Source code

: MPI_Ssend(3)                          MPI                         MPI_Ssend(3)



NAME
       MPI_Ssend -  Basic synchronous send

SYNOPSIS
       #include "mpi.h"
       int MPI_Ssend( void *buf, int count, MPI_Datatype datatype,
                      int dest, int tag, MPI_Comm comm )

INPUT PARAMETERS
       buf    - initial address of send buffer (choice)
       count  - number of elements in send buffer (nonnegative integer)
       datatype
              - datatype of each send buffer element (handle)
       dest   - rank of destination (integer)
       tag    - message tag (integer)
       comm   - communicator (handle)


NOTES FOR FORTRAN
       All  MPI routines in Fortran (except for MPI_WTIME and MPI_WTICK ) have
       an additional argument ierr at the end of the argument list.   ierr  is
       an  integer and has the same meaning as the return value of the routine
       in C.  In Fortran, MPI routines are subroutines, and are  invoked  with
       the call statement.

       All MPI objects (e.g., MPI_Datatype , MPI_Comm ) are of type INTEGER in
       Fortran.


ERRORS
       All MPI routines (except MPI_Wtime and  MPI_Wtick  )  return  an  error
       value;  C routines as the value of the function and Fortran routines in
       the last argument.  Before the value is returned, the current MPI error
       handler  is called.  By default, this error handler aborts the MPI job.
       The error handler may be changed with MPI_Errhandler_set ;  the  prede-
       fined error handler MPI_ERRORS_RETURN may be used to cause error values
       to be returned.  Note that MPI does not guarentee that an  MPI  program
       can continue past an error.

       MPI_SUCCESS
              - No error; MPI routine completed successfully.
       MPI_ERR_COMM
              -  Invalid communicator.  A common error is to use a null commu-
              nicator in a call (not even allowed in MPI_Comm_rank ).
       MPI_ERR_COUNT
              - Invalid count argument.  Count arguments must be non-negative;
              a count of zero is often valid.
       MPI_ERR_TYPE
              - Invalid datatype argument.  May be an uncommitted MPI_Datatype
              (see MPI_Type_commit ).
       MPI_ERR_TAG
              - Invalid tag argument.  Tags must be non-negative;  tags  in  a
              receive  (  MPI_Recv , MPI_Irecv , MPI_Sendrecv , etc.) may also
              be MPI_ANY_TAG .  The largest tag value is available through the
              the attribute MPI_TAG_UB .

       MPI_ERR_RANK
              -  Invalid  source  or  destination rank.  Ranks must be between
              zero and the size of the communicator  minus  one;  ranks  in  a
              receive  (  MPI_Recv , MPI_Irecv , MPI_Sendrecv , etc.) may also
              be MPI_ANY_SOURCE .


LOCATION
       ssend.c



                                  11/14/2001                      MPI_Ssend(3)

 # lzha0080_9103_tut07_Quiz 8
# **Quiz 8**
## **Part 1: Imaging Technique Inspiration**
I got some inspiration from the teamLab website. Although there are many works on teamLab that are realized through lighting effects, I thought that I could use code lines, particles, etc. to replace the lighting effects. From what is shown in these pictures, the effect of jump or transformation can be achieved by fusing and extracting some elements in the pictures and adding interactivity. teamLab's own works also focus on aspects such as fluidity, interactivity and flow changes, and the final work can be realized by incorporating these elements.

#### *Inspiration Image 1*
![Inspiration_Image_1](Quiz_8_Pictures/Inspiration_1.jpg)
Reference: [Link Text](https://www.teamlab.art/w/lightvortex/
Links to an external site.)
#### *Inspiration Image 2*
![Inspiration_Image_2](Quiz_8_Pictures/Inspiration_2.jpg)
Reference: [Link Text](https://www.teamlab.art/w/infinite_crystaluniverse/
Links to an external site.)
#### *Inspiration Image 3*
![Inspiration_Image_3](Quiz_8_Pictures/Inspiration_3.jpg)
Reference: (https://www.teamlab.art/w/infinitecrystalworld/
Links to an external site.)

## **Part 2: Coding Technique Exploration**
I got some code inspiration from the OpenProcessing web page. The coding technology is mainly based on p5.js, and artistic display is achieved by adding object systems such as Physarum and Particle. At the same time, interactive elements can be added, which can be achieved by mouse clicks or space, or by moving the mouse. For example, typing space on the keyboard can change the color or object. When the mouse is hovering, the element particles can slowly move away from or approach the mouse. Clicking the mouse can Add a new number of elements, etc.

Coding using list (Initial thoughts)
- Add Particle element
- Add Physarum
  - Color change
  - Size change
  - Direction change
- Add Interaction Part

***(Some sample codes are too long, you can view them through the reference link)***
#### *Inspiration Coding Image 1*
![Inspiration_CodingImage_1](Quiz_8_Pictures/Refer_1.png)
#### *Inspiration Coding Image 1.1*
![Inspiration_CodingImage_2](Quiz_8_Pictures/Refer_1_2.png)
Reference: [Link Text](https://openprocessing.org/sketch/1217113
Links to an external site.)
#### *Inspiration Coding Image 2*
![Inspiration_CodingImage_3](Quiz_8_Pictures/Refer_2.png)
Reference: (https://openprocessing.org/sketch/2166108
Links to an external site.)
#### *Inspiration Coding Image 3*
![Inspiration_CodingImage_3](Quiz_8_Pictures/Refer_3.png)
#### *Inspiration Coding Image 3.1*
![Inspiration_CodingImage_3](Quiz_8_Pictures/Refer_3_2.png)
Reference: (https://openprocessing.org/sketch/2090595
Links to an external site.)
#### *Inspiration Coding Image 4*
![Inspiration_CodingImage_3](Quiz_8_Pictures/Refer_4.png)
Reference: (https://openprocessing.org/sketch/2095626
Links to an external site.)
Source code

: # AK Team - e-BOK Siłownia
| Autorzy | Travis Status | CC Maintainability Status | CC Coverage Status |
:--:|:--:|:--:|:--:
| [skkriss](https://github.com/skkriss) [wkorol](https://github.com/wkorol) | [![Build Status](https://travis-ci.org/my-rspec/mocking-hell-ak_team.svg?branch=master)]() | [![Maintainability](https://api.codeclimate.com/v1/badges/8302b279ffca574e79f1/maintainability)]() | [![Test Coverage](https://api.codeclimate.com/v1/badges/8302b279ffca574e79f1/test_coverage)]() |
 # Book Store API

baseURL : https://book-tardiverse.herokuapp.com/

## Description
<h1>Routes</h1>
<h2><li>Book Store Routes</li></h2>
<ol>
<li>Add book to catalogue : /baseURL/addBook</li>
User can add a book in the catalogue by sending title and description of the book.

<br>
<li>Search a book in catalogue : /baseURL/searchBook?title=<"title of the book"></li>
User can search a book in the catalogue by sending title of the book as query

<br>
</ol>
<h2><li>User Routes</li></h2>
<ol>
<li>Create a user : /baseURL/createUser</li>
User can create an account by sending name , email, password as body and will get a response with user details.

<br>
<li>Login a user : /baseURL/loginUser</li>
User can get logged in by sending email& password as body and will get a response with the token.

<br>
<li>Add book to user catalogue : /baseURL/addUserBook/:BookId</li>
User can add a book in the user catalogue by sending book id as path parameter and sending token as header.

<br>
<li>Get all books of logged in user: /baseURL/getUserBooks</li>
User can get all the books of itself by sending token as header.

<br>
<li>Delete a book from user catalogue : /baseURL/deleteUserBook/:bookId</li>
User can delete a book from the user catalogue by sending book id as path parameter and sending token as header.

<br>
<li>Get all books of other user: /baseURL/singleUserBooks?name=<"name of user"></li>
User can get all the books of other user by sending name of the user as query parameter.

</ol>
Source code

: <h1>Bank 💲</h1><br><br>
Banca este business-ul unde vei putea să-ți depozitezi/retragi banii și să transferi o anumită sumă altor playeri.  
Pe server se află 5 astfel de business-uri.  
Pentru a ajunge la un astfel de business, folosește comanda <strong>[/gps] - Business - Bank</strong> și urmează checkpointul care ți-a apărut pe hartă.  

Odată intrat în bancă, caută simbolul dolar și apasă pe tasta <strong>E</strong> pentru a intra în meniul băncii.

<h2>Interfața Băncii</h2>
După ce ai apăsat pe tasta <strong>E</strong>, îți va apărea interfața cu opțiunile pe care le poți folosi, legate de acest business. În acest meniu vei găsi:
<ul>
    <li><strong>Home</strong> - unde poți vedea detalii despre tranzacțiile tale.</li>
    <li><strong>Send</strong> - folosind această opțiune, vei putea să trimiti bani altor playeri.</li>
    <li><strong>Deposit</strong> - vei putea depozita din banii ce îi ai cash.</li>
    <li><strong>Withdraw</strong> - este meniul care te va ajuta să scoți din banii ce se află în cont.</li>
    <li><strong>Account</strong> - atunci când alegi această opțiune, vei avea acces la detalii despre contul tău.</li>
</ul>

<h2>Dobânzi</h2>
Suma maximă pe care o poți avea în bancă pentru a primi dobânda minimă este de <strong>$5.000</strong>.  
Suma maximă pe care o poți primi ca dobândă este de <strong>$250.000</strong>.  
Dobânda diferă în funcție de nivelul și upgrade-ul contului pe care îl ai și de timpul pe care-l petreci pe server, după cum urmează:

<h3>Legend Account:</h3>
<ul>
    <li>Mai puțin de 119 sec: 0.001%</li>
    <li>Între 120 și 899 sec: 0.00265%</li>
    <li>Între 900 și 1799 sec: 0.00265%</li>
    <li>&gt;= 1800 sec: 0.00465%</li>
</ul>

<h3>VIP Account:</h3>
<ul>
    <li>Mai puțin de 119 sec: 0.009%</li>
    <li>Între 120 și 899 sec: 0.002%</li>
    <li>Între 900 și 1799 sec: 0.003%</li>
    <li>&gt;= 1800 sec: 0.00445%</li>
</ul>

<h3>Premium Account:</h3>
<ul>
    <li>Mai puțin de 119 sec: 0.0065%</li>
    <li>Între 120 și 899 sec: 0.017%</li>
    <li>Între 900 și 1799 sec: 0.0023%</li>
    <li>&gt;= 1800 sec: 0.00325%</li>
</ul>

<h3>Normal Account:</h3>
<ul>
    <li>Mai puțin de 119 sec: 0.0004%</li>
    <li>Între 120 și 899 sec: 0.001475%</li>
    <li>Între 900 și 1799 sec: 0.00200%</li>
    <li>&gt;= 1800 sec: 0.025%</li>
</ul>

------------------------------------

Your instructions
The expected answer is every line in the data above that carries the string "tasta".

Task response
Odată intrat în bancă, caută simbolul dolar și apasă pe tasta <strong>E</strong> pentru a intra în meniul băncii.
După ce ai apăsat pe tasta <strong>E</strong>, îți va apărea interfața cu opțiunile pe care le poți folosi, legate de acest business. În acest meniu vei găsi:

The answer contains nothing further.